_Exercise aim:_ Collect each line of the records containing the string "Aspose".

[Opening Data provided section]

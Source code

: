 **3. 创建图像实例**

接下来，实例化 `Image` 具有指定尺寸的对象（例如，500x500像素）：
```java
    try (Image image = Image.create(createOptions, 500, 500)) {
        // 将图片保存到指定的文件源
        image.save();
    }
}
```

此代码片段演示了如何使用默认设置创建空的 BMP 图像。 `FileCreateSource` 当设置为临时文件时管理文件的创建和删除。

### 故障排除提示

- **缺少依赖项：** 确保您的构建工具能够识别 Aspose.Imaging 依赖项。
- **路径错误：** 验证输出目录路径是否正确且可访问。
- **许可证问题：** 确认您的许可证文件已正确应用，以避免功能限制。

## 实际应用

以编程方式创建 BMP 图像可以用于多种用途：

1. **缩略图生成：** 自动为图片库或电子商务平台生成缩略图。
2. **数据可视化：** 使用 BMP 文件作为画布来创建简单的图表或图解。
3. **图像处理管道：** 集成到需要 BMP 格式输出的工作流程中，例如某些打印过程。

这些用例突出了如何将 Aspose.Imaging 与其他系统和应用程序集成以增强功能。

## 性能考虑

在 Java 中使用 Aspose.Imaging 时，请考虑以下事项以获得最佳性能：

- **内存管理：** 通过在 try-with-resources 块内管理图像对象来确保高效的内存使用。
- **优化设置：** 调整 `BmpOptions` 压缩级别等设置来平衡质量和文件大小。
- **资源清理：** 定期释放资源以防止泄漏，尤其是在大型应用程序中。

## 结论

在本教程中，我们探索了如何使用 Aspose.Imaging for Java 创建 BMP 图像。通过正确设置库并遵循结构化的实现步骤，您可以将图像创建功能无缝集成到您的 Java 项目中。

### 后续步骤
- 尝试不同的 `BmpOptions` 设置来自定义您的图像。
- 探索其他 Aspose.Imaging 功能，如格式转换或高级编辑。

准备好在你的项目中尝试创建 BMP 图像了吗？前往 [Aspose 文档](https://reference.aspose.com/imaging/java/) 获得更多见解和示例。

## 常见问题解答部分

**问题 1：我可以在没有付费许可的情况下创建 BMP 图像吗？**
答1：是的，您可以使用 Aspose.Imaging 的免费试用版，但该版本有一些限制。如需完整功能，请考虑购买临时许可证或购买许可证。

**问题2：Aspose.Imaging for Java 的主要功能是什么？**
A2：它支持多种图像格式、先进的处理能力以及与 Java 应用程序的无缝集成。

[Closing Data provided section]

_Exercise output:_
- **缺少依赖项：** 确保您的构建工具能够识别 Aspose.Imaging 依赖项。
这些用例突出了如何将 Aspose.Imaging 与其他系统和应用程序集成以增强功能。
在 Java 中使用 Aspose.Imaging 时，请考虑以下事项以获得最佳性能：
在本教程中，我们探索了如何使用 Aspose.Imaging for Java 创建 BMP 图像。通过正确设置库并遵循结构化的实现步骤，您可以将图像创建功能无缝集成到您的 Java 项目中。
- 探索其他 Aspose.Imaging 功能，如格式转换或高级编辑。
准备好在你的项目中尝试创建 BMP 图像了吗？前往 [Aspose 文档](https://reference.aspose.com/imaging/java/) 获得更多见解和示例。
答1：是的，您可以使用 Aspose.Imaging 的免费试用版，但该版本有一些限制。如需完整功能，请考虑购买临时许可证或购买许可证。
**问题2：Aspose.Imaging for Java 的主要功能是什么？**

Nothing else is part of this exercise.